In my previous blog about the Ghostwrite vulnerability in the Alibaba T-Head C910 RISC-V-based processor, I noted that the authors of the paper had found more than just that one bug. The additional bugs are worth their own write-up, as they offer some more examples of what looks to be poor testing.
RISCVuzz – The Tool
The paper that described the GhostWrite bug is called “RISCVuzz: Discovering Architectural CPU Vulnerabilities via Differential Hardware Fuzzing”, by Fabian Thomas, Lorenz Hetterich, Ruiyi Zhang, Daniel Weber, Lukas Gerlach, and Michael Schwarz. It does not seem to have been formally published in any journal or conference, but is available from the Ghostwrite web page.
The idea presented in the paper is clever: to compare different hardware implementations of the same instruction set by feeding them the same instruction sequences and comparing the results. If different implementations agree, it is likely that all are correct. If they differ, one or more of the processors tested would have to be wrong. This can be applied to any instruction set, but they did it with RISC-V – which has the benefit that there is likely an unusually large number of entirely different implementations to choose from.
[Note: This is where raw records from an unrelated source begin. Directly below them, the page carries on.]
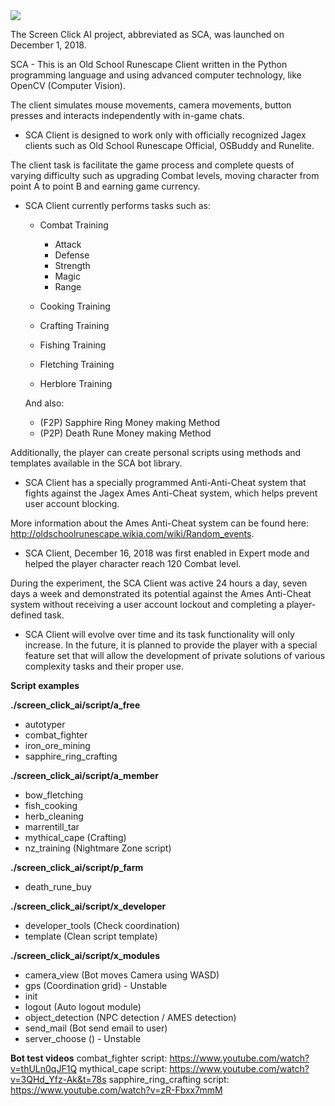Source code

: <img src="https://raw.githubusercontent.com/Suirdna/python-screen_click_ai/master/favicon.png"/>


The Screen Click AI project, abbreviated as SCA, was launched on December 1, 2018.

SCA - This is an Old School Runescape Client written in the Python programming language and using advanced computer technology,
like OpenCV (Computer Vision).

The client simulates mouse movements, camera movements, button presses and interacts independently with in-game chats.

- SCA Client is designed to work only with officially recognized Jagex clients such as Old School Runescape Official, OSBuddy and Runelite.

The client task is
facilitate the game process and complete quests of varying difficulty such as upgrading Combat levels, moving character from point A to point B and earning game currency.

- SCA Client currently performs tasks such as:

    - Combat Training
        - Attack
        - Defense
        - Strength
        - Magic
        - Range

    - Cooking Training
    - Crafting Training
    - Fishing Training
    - Fletching Training
    - Herblore Training
    
    And also:

    - (F2P) Sapphire Ring Money making Method
    - (P2P) Death Rune Money making Method

Additionally, the player can create personal scripts using methods and templates available in the SCA bot library.

- SCA Client has a specially programmed Anti-Anti-Cheat system that fights against the Jagex Ames Anti-Cheat system, which helps prevent user account blocking.

More information about the Ames Anti-Cheat system can be found here: http://oldschoolrunescape.wikia.com/wiki/Random_events.


- SCA Client, December 16, 2018 was first enabled in Expert mode and helped the player character reach 120 Combat level.

During the experiment, the SCA Client was active 24 hours a day, seven days a week and demonstrated its potential against the Ames Anti-Cheat system without receiving a user account lockout and completing a player-defined task.

- SCA Client will evolve over time and its task functionality will only increase. In the future, it is planned to provide the player with a special feature set that will allow the development of private solutions of various complexity tasks and their proper use.


<b>Script examples</b>

<b>./screen_click_ai/script/a_free<br></b>
-  autotyper<br>
-  combat_fighter<br>
-  iron_ore_mining<br>
-  sapphire_ring_crafting<br>

<b>./screen_click_ai/script/a_member<br></b>
- bow_fletching<br>
- fish_cooking<br>
- herb_cleaning<br>
- marrentill_tar<br>
- mythical_cape (Crafting)<br>
- nz_training (Nightmare Zone script)<br>

<b>./screen_click_ai/script/p_farm<br></b>
- death_rune_buy<br>
    
<b>./screen_click_ai/script/x_developer<br></b>
- developer_tools (Check coordination)<br>
- template (Clean script template)<br>

<b>./screen_click_ai/script/x_modules<br></b>
- camera_view (Bot moves Camera using WASD)<br>
- gps (Coordination grid) - Unstable<br>
- init<br>
- logout (Auto logout module)<br>
- object_detection (NPC detection / AMES detection)<br>
- send_mail (Bot send email to user)<br>
- server_choose () - Unstable<br>


<b>Bot test videos</b>
combat_fighter script: https://www.youtube.com/watch?v=thULn0qJF1Q
mythical_cape script: https://www.youtube.com/watch?v=3QHd_Yfz-Ak&t=78s
sapphire_ring_crafting script: https://www.youtube.com/watch?v=zR-Fbxx7mmM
They apply the methodology to five 64-bit RISC-V cores available today in hardware form:
They found no issues in the SiFive processors. But they did find issues in all the T-Head processors. There were also some bugs in the Qemu model for RISC-V that they did not say much about (would have liked to know more there).
Getting this to work in practice, using user-space Linux programs to do the testing, is not entirely trivial, as you might imagine. Read the papers for the details, I will not repeat them here. Quite a few clever tricks were used.
Broken Instructions
The C910 suffered from the Ghostwrite issue as already discussed.
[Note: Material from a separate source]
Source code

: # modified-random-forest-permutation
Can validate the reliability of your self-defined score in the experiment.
The C906 and C908 had something the authors call “halt and catch fire”, which is a bit overly dramatic. Basically, they found instructions that when executed hang the processor cores, requiring a hardware reset to get the platform back.
I really liked this illustration of where in the instruction space the bugs were found:
The three different bugs are in quite different categories. One, Ghostwrite, is in the Vector set. The C906 is in a documented vendor extension. The C908 is in the regular instruction set.
The bugs are just as strange as the vector write bug on the C910. For example, this is description of the C906 problem:
The core of the sequence is the th.lbib instruction from the custom XTheadMemIdx extension. This vendor extension provides additional memory operations such as increment-address-before-load (th.lbib). The halt occurs in combination with using the same register for source and destination operand, a subsequent CSR read, and any subsequent interaction with the register provided to the instruction.
The paper notes that the use of the same register as source and destination is documented as being invalid. But that does not mean that the processor must not handle the case, or that test cases can ignore it.
Negative Testing
The C908 is a very clear example of that the processor test suites must be missing negative test cases. The C908 issue occurs when “illegal” bits are set in an instruction:
The instructions discovered by RISCVuzz on the C908 correspond to the vector mask store/load instructions vsm.v and vlm.v. Setting any of the bits 29 to 31 in the encoding of these instructions crashes the machine. Note that these bits should be all unset, i.e., zero, when the instruction is assembled correctly.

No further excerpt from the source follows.